Exercise prompt:
Restate exactly the lines of the entries below, beginning with the first and ending with the line that holds "#### Manual instrumentation". Pictures are not copied.

..............................

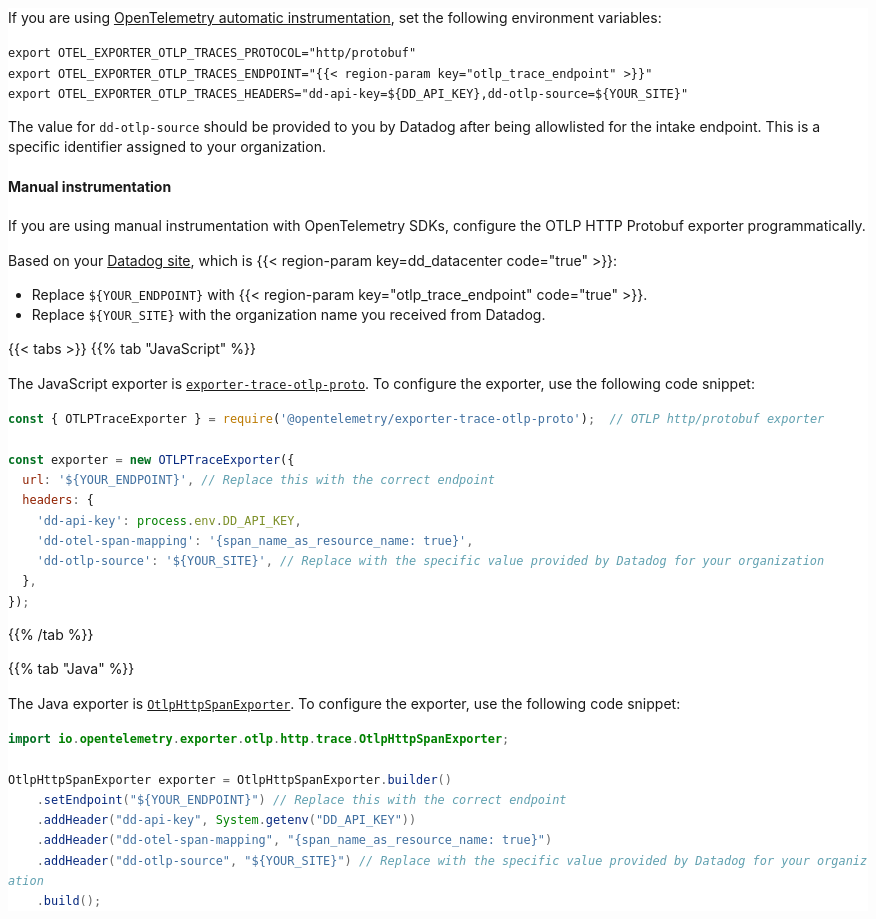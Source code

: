 If you are using [OpenTelemetry automatic instrumentation][3], set the following environment variables:

```shell
export OTEL_EXPORTER_OTLP_TRACES_PROTOCOL="http/protobuf"
export OTEL_EXPORTER_OTLP_TRACES_ENDPOINT="{{< region-param key="otlp_trace_endpoint" >}}"
export OTEL_EXPORTER_OTLP_TRACES_HEADERS="dd-api-key=${DD_API_KEY},dd-otlp-source=${YOUR_SITE}"
```

<div class="alert alert-info">The value for <code>dd-otlp-source</code> should be provided to you by Datadog after being allowlisted for the intake endpoint. This is a specific identifier assigned to your organization.</div>

#### Manual instrumentation

If you are using manual instrumentation with OpenTelemetry SDKs, configure the OTLP HTTP Protobuf exporter programmatically.

<div class="alert alert-info">Based on your <a href="/getting_started/site/">Datadog site</a>, which is {{< region-param key=dd_datacenter code="true" >}}:<br><ul><li>Replace <code>${YOUR_ENDPOINT}</code> with {{< region-param key="otlp_trace_endpoint" code="true" >}}.<li>Replace <code>${YOUR_SITE}</code> with the organization name you received from Datadog. </div>

{{< tabs >}}
{{% tab "JavaScript" %}}

The JavaScript exporter is [`exporter-trace-otlp-proto`][100]. To configure the exporter, use the following code snippet:

```javascript
const { OTLPTraceExporter } = require('@opentelemetry/exporter-trace-otlp-proto');  // OTLP http/protobuf exporter

const exporter = new OTLPTraceExporter({
  url: '${YOUR_ENDPOINT}', // Replace this with the correct endpoint
  headers: {
    'dd-api-key': process.env.DD_API_KEY,
    'dd-otel-span-mapping': '{span_name_as_resource_name: true}',
    'dd-otlp-source': '${YOUR_SITE}', // Replace with the specific value provided by Datadog for your organization
  },
});
```
[100]: https://www.npmjs.com/package/@opentelemetry/exporter-trace-otlp-proto

{{% /tab %}}

{{% tab "Java" %}}

The Java exporter is [`OtlpHttpSpanExporter`][200]. To configure the exporter, use the following code snippet:

```java
import io.opentelemetry.exporter.otlp.http.trace.OtlpHttpSpanExporter;

OtlpHttpSpanExporter exporter = OtlpHttpSpanExporter.builder()
    .setEndpoint("${YOUR_ENDPOINT}") // Replace this with the correct endpoint
    .addHeader("dd-api-key", System.getenv("DD_API_KEY"))
    .addHeader("dd-otel-span-mapping", "{span_name_as_resource_name: true}")
    .addHeader("dd-otlp-source", "${YOUR_SITE}") // Replace with the specific value provided by Datadog for your organization
    .build();
```


[200]: https://javadoc.io/doc/io.opentelemetry/opentelemetry-exporter-otlp-http-trace/
[300]: http://go.opentelemetry.io/otel/exporters/otlp/otlptrace/otlptracehttp
[400]: https://pypi.org/project/opentelemetry-exporter-otlp-proto-http/
[1]: /opentelemetry/collector_exporter/
[2]: /opentelemetry/otlp_ingest_in_the_agent/
[3]: https://opentelemetry.io/docs/specs/otel/glossary/#automatic-instrumentation
[4]: https://github.com/open-telemetry/opentelemetry-collector/tree/main/exporter/otlphttpexporter
[5]: https://github.com/open-telemetry/opentelemetry-go/issues/3706
[6]: https://github.com/open-telemetry/opentelemetry-specification/issues/3203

..............................

Answer space:
Source code

: If you are using [OpenTelemetry automatic instrumentation][3], set the following environment variables:

```shell
export OTEL_EXPORTER_OTLP_TRACES_PROTOCOL="http/protobuf"
export OTEL_EXPORTER_OTLP_TRACES_ENDPOINT="{{< region-param key="otlp_trace_endpoint" >}}"
export OTEL_EXPORTER_OTLP_TRACES_HEADERS="dd-api-key=${DD_API_KEY},dd-otlp-source=${YOUR_SITE}"
```

<div class="alert alert-info">The value for <code>dd-otlp-source</code> should be provided to you by Datadog after being allowlisted for the intake endpoint. This is a specific identifier assigned to your organization.</div>

#### Manual instrumentation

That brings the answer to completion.